Benjamin Spock was born on this date in 1903. His handbook on child care, “Dr. Spock’s Baby and Child Care,” sold nearly 50 million copies in 42 languages before his death in 1998. The following is from The New York Times obituary:
Dr. Benjamin Spock, the pediatrician who gently coached anxious postwar parents to trust their “own common sense,” only to be blamed by some critics for the self-indulgence of those parents’ children, the 60’s generation, died on Sunday at his home in San Diego. He was 94.
…Dr. Spock also became well known as an antiwar demonstrator in the 1960’s, as he campaigned for nuclear disarmament and against the war in Vietnam and was arrested in protest demonstrations. ”There’s no point in raising children if they’re going to be burned alive,” was how he made the connection between parents, pediatricians and politics.
Dr. Spock had already broken with authority in his child-rearing handbook, which he saw as giving ”practical application” to the ideas propounded by two early 20th-century sages, Sigmund Freud and John Dewey, the American philosopher and educator.
“John Dewey and Freud said that kids don’t have to be disciplined into adulthood but can direct themselves toward adulthood by following their own will,” he observed in 1972.

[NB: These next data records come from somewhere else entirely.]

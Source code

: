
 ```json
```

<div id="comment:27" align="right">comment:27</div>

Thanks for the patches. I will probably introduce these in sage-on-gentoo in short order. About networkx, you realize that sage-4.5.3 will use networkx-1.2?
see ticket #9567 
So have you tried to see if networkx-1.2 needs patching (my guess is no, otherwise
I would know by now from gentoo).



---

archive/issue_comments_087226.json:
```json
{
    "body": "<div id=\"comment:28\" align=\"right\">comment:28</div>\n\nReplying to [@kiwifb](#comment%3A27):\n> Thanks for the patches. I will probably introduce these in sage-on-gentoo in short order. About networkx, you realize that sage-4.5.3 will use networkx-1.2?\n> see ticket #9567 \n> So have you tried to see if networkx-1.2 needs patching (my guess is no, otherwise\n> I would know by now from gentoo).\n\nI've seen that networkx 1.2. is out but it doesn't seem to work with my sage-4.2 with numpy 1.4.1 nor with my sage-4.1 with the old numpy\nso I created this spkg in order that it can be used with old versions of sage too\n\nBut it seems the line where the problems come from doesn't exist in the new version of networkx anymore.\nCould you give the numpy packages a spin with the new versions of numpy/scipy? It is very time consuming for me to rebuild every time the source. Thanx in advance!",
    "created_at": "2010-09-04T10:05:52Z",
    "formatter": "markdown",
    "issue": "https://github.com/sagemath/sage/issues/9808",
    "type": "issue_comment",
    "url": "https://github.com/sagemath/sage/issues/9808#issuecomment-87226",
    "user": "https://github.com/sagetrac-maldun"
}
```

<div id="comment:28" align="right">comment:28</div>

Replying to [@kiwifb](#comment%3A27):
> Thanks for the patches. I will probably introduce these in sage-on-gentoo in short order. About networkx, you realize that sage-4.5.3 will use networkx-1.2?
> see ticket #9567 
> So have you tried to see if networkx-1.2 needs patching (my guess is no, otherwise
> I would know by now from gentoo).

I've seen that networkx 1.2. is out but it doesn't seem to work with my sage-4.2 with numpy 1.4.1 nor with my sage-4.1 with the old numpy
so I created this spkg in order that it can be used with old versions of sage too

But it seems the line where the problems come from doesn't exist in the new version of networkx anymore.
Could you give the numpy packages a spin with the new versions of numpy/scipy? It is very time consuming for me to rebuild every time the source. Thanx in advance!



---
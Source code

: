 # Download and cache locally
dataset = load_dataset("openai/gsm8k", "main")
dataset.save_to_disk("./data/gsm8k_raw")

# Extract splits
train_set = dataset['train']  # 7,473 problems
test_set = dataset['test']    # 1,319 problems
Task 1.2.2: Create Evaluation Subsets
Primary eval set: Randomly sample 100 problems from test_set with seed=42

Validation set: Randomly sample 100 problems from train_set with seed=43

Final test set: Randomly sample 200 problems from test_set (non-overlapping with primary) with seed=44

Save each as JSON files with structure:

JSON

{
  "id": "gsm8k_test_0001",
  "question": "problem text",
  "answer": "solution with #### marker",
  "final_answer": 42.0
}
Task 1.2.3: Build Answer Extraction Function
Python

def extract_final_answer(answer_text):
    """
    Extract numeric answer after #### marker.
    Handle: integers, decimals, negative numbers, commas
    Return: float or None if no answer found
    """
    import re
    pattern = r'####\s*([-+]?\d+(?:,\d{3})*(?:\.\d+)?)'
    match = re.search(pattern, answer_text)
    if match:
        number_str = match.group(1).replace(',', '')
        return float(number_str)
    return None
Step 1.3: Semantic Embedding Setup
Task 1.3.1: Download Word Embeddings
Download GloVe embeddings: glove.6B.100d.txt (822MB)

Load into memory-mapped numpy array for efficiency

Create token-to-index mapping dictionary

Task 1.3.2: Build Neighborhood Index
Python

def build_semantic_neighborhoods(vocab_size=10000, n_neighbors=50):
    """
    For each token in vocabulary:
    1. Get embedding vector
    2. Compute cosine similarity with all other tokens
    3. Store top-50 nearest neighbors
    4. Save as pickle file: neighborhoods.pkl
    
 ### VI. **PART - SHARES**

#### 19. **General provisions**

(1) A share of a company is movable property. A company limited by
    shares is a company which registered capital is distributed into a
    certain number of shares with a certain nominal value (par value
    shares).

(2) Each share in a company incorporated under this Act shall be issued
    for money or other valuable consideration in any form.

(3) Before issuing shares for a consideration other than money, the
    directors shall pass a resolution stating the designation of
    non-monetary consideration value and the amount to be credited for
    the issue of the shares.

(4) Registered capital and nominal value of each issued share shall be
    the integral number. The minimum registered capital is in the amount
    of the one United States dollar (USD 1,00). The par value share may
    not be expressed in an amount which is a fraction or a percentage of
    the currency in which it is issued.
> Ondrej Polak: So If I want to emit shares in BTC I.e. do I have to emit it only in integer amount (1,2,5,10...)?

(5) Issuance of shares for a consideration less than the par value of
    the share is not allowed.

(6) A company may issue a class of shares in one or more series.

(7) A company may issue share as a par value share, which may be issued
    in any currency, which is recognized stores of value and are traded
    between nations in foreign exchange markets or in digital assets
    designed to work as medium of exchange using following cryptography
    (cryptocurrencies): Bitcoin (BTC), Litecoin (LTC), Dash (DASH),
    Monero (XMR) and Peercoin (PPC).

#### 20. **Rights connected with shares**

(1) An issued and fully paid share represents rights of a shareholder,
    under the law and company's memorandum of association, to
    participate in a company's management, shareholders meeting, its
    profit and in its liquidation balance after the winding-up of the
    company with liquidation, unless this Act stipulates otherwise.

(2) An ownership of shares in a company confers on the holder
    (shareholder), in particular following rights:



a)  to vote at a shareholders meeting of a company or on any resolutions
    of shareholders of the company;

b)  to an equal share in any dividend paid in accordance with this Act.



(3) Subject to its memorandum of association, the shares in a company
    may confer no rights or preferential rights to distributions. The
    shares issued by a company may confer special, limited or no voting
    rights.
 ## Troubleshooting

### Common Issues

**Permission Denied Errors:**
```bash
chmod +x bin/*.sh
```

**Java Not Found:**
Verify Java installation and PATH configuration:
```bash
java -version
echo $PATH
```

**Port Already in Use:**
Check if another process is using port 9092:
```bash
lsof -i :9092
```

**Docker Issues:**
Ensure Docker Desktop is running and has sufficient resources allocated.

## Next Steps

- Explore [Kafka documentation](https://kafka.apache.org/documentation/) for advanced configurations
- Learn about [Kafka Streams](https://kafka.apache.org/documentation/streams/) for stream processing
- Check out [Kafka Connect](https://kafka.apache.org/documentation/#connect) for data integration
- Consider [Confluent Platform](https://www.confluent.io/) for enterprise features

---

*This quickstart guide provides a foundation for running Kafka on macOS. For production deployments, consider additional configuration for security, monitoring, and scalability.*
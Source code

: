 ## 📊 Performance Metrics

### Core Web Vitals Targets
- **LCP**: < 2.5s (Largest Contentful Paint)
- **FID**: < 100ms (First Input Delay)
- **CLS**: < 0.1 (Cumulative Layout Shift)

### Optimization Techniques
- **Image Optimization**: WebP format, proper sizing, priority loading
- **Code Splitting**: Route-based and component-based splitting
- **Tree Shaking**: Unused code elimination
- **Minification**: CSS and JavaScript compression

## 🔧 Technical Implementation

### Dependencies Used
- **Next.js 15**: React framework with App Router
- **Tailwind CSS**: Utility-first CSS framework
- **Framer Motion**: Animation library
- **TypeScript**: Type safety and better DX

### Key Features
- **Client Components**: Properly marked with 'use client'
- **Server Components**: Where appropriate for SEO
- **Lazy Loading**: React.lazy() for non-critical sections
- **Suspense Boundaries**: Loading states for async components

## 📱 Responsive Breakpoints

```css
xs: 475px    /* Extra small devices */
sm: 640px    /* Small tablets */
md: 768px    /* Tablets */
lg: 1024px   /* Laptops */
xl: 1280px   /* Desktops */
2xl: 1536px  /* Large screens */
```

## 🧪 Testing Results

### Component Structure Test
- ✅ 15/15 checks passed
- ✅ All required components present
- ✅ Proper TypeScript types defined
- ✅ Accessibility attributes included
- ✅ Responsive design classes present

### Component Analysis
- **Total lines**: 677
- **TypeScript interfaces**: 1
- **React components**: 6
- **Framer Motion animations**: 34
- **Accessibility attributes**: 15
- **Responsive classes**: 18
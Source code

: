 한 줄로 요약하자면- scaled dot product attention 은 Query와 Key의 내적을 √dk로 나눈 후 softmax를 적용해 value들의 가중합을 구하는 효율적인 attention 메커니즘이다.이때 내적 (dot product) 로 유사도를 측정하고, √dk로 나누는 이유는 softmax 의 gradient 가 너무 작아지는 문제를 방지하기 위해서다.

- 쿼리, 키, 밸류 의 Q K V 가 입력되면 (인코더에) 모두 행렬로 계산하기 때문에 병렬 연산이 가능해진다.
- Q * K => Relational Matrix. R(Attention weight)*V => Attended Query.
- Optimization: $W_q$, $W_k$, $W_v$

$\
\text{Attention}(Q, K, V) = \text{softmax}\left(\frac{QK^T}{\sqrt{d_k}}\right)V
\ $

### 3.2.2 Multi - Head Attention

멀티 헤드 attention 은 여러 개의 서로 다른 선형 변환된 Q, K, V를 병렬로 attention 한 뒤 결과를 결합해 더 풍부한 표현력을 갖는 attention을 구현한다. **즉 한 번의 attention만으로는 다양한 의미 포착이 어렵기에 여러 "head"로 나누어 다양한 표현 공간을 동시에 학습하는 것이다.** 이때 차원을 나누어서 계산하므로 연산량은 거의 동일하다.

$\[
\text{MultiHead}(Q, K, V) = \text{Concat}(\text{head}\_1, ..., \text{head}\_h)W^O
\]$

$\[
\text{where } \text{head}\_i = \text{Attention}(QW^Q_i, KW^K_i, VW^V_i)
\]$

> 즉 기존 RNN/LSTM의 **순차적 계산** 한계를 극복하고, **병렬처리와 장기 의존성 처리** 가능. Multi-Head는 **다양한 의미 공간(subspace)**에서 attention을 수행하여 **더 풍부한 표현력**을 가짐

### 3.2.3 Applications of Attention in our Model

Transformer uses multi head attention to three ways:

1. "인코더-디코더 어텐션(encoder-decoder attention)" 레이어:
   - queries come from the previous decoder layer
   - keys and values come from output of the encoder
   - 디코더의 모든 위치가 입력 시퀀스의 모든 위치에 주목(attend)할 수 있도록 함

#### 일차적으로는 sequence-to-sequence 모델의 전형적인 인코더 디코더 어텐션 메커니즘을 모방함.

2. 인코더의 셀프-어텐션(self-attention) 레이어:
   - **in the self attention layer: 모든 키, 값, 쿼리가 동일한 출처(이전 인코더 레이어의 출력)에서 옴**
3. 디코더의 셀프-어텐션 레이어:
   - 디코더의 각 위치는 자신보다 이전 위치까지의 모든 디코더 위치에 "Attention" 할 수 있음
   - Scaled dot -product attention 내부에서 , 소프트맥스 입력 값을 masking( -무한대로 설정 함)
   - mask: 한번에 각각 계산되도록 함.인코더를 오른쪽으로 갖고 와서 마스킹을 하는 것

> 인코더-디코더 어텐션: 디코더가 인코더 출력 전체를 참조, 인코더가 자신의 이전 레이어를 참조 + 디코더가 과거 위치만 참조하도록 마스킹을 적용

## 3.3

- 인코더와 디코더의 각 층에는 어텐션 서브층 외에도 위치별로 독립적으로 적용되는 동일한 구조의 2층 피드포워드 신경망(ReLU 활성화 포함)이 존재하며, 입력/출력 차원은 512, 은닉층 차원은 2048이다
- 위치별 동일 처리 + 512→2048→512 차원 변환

And so in the opening chapter of the book, first published in hardcover in 1946 with the title “The Common Sense Book of Baby and Child Care,” Dr. Spock counseled his readers not to “take too seriously all that the neighbors say.”
“Don’t be afraid to trust your own common sense,” he wrote. “What good mothers and fathers instinctively feel like doing for their babies is usually best.”
Such relaxed advice, given in the easy, practical, reassuring way that he had with parents, was light-years from the stern dictums of earlier standard works, like the 1928 book “Psychological Care of Infant and Child” by Dr. John B. Watson. “Never, never kiss your child,” Dr. Watson commanded. “Never hold it in your lap. Never rock its carriage.”